■ WORK ITEM ■
The records below are to be reproduced exactly, and no picture should appear in the copy.

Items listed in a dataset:
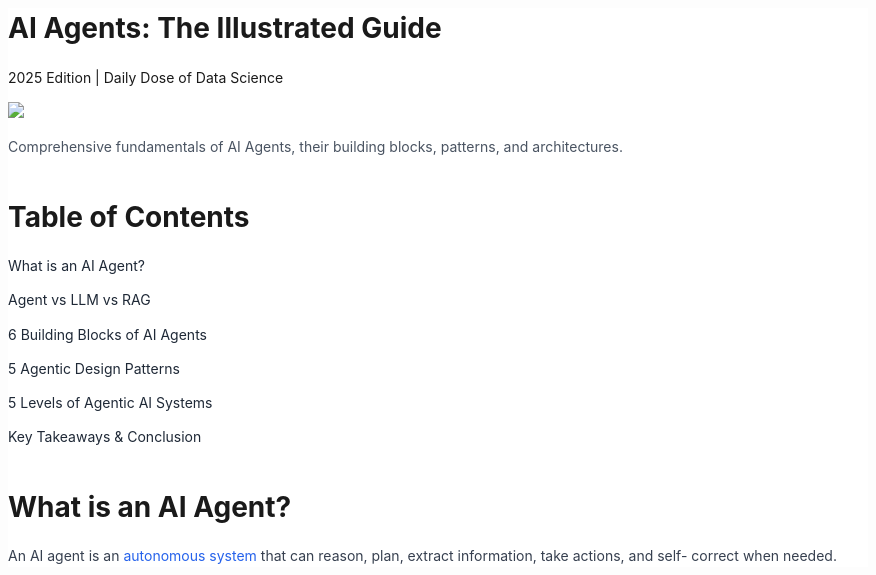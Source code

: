 # AI Agents: The Illustrated Guide
2025 Edition | Daily Dose of Data Science

![](img%5Cai_agents_guide_20250815111215_0.png)

<span style="color:#4a5462">Comprehensive</span>  <span style="color:#4a5462"> </span>  <span style="color:#4a5462">fundamentals</span>  <span style="color:#4a5462"> </span>  <span style="color:#4a5462">of</span>  <span style="color:#4a5462"> </span>  <span style="color:#4a5462">AI</span>  <span style="color:#4a5462"> </span>  <span style="color:#4a5462">Agents\,</span>  <span style="color:#4a5462"> </span>  <span style="color:#4a5462">their</span>  <span style="color:#4a5462"> </span>  <span style="color:#4a5462">building </span>  <span style="color:#4a5462">blocks\,</span>  <span style="color:#4a5462"> </span>  <span style="color:#4a5462">patterns\,</span>  <span style="color:#4a5462"> </span>  <span style="color:#4a5462">and</span>  <span style="color:#4a5462"> architectures\.</span>

# Table of Contents

<span style="color:#1f2937">What</span>  <span style="color:#1f2937"> </span>  <span style="color:#1f2937">is</span>  <span style="color:#1f2937"> </span>  <span style="color:#1f2937">an</span>  <span style="color:#1f2937"> </span>  <span style="color:#1f2937">AI</span>  <span style="color:#1f2937"> </span>  <span style="color:#1f2937">Agent?</span>

<span style="color:#1f2937">Agent</span>  <span style="color:#1f2937"> </span>  <span style="color:#1f2937">vs</span>  <span style="color:#1f2937"> </span>  <span style="color:#1f2937">LLM</span>  <span style="color:#1f2937"> </span>  <span style="color:#1f2937">vs</span>  <span style="color:#1f2937"> </span>  <span style="color:#1f2937">RAG</span>

<span style="color:#1f2937">6</span>  <span style="color:#1f2937"> </span>  <span style="color:#1f2937">Building</span>  <span style="color:#1f2937"> </span>  <span style="color:#1f2937">Blocks</span>  <span style="color:#1f2937"> </span>  <span style="color:#1f2937">of</span>  <span style="color:#1f2937"> </span>  <span style="color:#1f2937">AI</span>  <span style="color:#1f2937"> </span>  <span style="color:#1f2937">Agents</span>

<span style="color:#1f2937">5</span>  <span style="color:#1f2937"> </span>  <span style="color:#1f2937">Agentic</span>  <span style="color:#1f2937"> </span>  <span style="color:#1f2937">Design</span>  <span style="color:#1f2937"> </span>  <span style="color:#1f2937">Patterns</span>

<span style="color:#1f2937">5</span>  <span style="color:#1f2937"> </span>  <span style="color:#1f2937">Levels</span>  <span style="color:#1f2937"> </span>  <span style="color:#1f2937">of</span>  <span style="color:#1f2937"> </span>  <span style="color:#1f2937">Agentic</span>  <span style="color:#1f2937"> </span>  <span style="color:#1f2937">AI</span>  <span style="color:#1f2937"> </span>  <span style="color:#1f2937">Systems</span>

<span style="color:#1f2937">Key</span>  <span style="color:#1f2937"> </span>  <span style="color:#1f2937">Takeaways</span>  <span style="color:#1f2937"> </span>  <span style="color:#1f2937">&</span>  <span style="color:#1f2937"> </span>  <span style="color:#1f2937">Conclusion</span>

# What is an AI Agent?

<span style="color:#374050">An</span>  <span style="color:#374050"> </span>  <span style="color:#374050">AI</span>  <span style="color:#374050"> </span>  <span style="color:#374050">agent</span>  <span style="color:#374050"> </span>  <span style="color:#374050">is</span>  <span style="color:#374050"> </span>  <span style="color:#374050">an</span>  <span style="color:#374050"> </span>  <span style="color:#2562eb">autonomous</span>  <span style="color:#2562eb"> </span>  <span style="color:#2562eb">system</span>  <span style="color:#2562eb"> </span>  <span style="color:#374050">that</span>  <span style="color:#374050"> </span>  <span style="color:#374050">can</span>  <span style="color:#374050"> </span>  <span style="color:#374050">reason\,</span>  <span style="color:#374050"> </span>  <span style="color:#374050">plan\,</span>  <span style="color:#374050"> </span>  <span style="color:#374050">extract </span>  <span style="color:#374050">information\,</span>  <span style="color:#374050"> </span>  <span style="color:#374050">take</span>  <span style="color:#374050"> </span>  <span style="color:#374050">actions\,</span>  <span style="color:#374050"> </span>  <span style="color:#374050">and</span>  <span style="color:#374050"> </span>  <span style="color:#374050">self\-</span>  <span style="color:#374050">correct</span>  <span style="color:#374050"> </span>  <span style="color:#374050">when</span>  <span style="color:#374050"> </span>  <span style="color:#374050">needed\.</span>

■ OUTPUT ■
Source code

: # AI Agents: The Illustrated Guide
2025 Edition | Daily Dose of Data Science

![](img%5Cai_agents_guide_20250815111215_0.png)

<span style="color:#4a5462">Comprehensive</span>  <span style="color:#4a5462"> </span>  <span style="color:#4a5462">fundamentals</span>  <span style="color:#4a5462"> </span>  <span style="color:#4a5462">of</span>  <span style="color:#4a5462"> </span>  <span style="color:#4a5462">AI</span>  <span style="color:#4a5462"> </span>  <span style="color:#4a5462">Agents\,</span>  <span style="color:#4a5462"> </span>  <span style="color:#4a5462">their</span>  <span style="color:#4a5462"> </span>  <span style="color:#4a5462">building </span>  <span style="color:#4a5462">blocks\,</span>  <span style="color:#4a5462"> </span>  <span style="color:#4a5462">patterns\,</span>  <span style="color:#4a5462"> </span>  <span style="color:#4a5462">and</span>  <span style="color:#4a5462"> architectures\.</span>

# Table of Contents

<span style="color:#1f2937">What</span>  <span style="color:#1f2937"> </span>  <span style="color:#1f2937">is</span>  <span style="color:#1f2937"> </span>  <span style="color:#1f2937">an</span>  <span style="color:#1f2937"> </span>  <span style="color:#1f2937">AI</span>  <span style="color:#1f2937"> </span>  <span style="color:#1f2937">Agent?</span>

<span style="color:#1f2937">Agent</span>  <span style="color:#1f2937"> </span>  <span style="color:#1f2937">vs</span>  <span style="color:#1f2937"> </span>  <span style="color:#1f2937">LLM</span>  <span style="color:#1f2937"> </span>  <span style="color:#1f2937">vs</span>  <span style="color:#1f2937"> </span>  <span style="color:#1f2937">RAG</span>

<span style="color:#1f2937">6</span>  <span style="color:#1f2937"> </span>  <span style="color:#1f2937">Building</span>  <span style="color:#1f2937"> </span>  <span style="color:#1f2937">Blocks</span>  <span style="color:#1f2937"> </span>  <span style="color:#1f2937">of</span>  <span style="color:#1f2937"> </span>  <span style="color:#1f2937">AI</span>  <span style="color:#1f2937"> </span>  <span style="color:#1f2937">Agents</span>

<span style="color:#1f2937">5</span>  <span style="color:#1f2937"> </span>  <span style="color:#1f2937">Agentic</span>  <span style="color:#1f2937"> </span>  <span style="color:#1f2937">Design</span>  <span style="color:#1f2937"> </span>  <span style="color:#1f2937">Patterns</span>

<span style="color:#1f2937">5</span>  <span style="color:#1f2937"> </span>  <span style="color:#1f2937">Levels</span>  <span style="color:#1f2937"> </span>  <span style="color:#1f2937">of</span>  <span style="color:#1f2937"> </span>  <span style="color:#1f2937">Agentic</span>  <span style="color:#1f2937"> </span>  <span style="color:#1f2937">AI</span>  <span style="color:#1f2937"> </span>  <span style="color:#1f2937">Systems</span>

<span style="color:#1f2937">Key</span>  <span style="color:#1f2937"> </span>  <span style="color:#1f2937">Takeaways</span>  <span style="color:#1f2937"> </span>  <span style="color:#1f2937">&</span>  <span style="color:#1f2937"> </span>  <span style="color:#1f2937">Conclusion</span>

# What is an AI Agent?

<span style="color:#374050">An</span>  <span style="color:#374050"> </span>  <span style="color:#374050">AI</span>  <span style="color:#374050"> </span>  <span style="color:#374050">agent</span>  <span style="color:#374050"> </span>  <span style="color:#374050">is</span>  <span style="color:#374050"> </span>  <span style="color:#374050">an</span>  <span style="color:#374050"> </span>  <span style="color:#2562eb">autonomous</span>  <span style="color:#2562eb"> </span>  <span style="color:#2562eb">system</span>  <span style="color:#2562eb"> </span>  <span style="color:#374050">that</span>  <span style="color:#374050"> </span>  <span style="color:#374050">can</span>  <span style="color:#374050"> </span>  <span style="color:#374050">reason\,</span>  <span style="color:#374050"> </span>  <span style="color:#374050">plan\,</span>  <span style="color:#374050"> </span>  <span style="color:#374050">extract </span>  <span style="color:#374050">information\,</span>  <span style="color:#374050"> </span>  <span style="color:#374050">take</span>  <span style="color:#374050"> </span>  <span style="color:#374050">actions\,</span>  <span style="color:#374050"> </span>  <span style="color:#374050">and</span>  <span style="color:#374050"> </span>  <span style="color:#374050">self\-</span>  <span style="color:#374050">correct</span>  <span style="color:#374050"> </span>  <span style="color:#374050">when</span>  <span style="color:#374050"> </span>  <span style="color:#374050">needed\.</span>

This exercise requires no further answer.